The right tool can help make any job easier and the garden is no exception. More than 91 million households gardened in 2005, the most ever, according to the National Gardening Association. Gardening is an incredibly enjoyable activity, but if you don’t want to end up sore, blistered or itching, it’s important to be properly prepared before you begin.
Here are some essential items that I keep in my garden shed:
• Gardener’s First-Aid Kit-The most important thing in my shed is my first-aid kit for common garden emergencies including sunburn, bug bites, cuts, and poison ivy, oak or sumac. Every gardener I know dreads poison ivy because the itch can last for weeks. A tiny brush against one of these plants can cause a whole lot of itch, but it doesn’t have to with the help of one of my favorite products, Cortaid® Poison Ivy Care Treatment Kit. It can be used to defend against an outbreak, help to prevent spreading and treat an itchy reaction.
• Gardening Gloves-While I believe in getting my hands dirty, nothing beats a great pair of high-quality leather gardening gloves. The right gloves can protect hands from thorns, an unexpected bee or spider, sharp twigs or sticks and blistering.
• Shovels/Spade & Trowel-A good shovel is the difference between making your garden work easier and giving you a backache. Look for one with a long handle (to take pressure off of your back) and flat ledge, which creates a surface for your foot. A trowel is a must. Find one with a wide, curved blade that fits comfortably in your hand.
• Pruners-Pruning, deadheading (picking the dead flowers off of plants) and trimming plants goes on all year long. Look for “bypass” pruners that make a clean cut on the plant without crushing or tearing it.

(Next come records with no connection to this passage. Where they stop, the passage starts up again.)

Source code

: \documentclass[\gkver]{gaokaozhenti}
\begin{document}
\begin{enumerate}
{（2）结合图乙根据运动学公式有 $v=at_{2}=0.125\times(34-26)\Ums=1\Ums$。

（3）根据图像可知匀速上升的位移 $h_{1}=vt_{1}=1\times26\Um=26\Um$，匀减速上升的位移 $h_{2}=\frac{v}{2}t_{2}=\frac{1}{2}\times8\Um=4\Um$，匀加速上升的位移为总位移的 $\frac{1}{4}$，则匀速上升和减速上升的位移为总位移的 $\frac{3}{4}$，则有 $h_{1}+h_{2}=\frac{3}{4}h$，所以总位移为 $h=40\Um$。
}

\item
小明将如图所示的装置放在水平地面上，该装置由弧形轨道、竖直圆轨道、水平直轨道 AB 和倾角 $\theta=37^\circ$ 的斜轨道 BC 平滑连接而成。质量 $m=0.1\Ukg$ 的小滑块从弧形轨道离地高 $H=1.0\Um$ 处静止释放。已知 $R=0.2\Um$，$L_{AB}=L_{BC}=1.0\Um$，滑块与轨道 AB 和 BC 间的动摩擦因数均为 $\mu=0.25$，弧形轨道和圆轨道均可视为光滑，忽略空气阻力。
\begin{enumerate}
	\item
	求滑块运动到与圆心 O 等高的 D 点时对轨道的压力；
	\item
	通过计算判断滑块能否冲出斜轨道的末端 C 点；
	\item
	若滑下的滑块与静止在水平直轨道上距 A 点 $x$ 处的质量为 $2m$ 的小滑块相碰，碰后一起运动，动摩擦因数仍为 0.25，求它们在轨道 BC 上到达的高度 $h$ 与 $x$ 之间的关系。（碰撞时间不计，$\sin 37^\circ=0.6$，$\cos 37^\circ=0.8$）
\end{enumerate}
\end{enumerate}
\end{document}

• Wheelbarrows and Carts-Toting things around the garden can become a chore. Save yourself a backache and find a lightweight yet sturdy and steady cart to help with heavy work.

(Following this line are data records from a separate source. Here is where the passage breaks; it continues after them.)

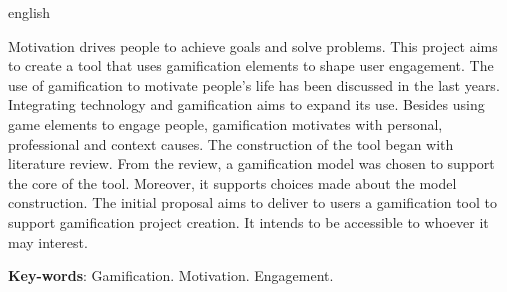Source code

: \begin{resumo}[Abstract]
 \begin{otherlanguage*}{english}

Motivation drives people to achieve goals and solve problems. This project aims to create a tool that uses gamification elements to shape user engagement. The use of gamification to motivate people’s life has been discussed in the last years. Integrating technology and gamification aims to expand its use. Besides using game elements to engage people, gamification motivates with personal, professional and context causes. The construction of the tool began with literature review. From the review, a gamification model was chosen to support the core of the tool. Moreover, it supports choices made about the model construction. The initial proposal aims to deliver to users a gamification tool to support gamification project creation. It intends to be accessible to  whoever it may interest.
   \vspace{\onelineskip}
 
   \noindent 
   \textbf{Key-words}: Gamification. Motivation. Engagement.
 \end{otherlanguage*}
\end{resumo}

• Watering Essentials-A good hose has a 5/8-inch opening, is reinforced with a mesh layer and is kink resistant. It should handle 50 pounds per square inch of water pressure. Cost usually reflects quality, so spend the extra. For areas your hose can’t reach, invest in a sturdy watering can.
With tools like these, gardening will truly be a pleasure, so get out there and “Get Your Hands Dirty.”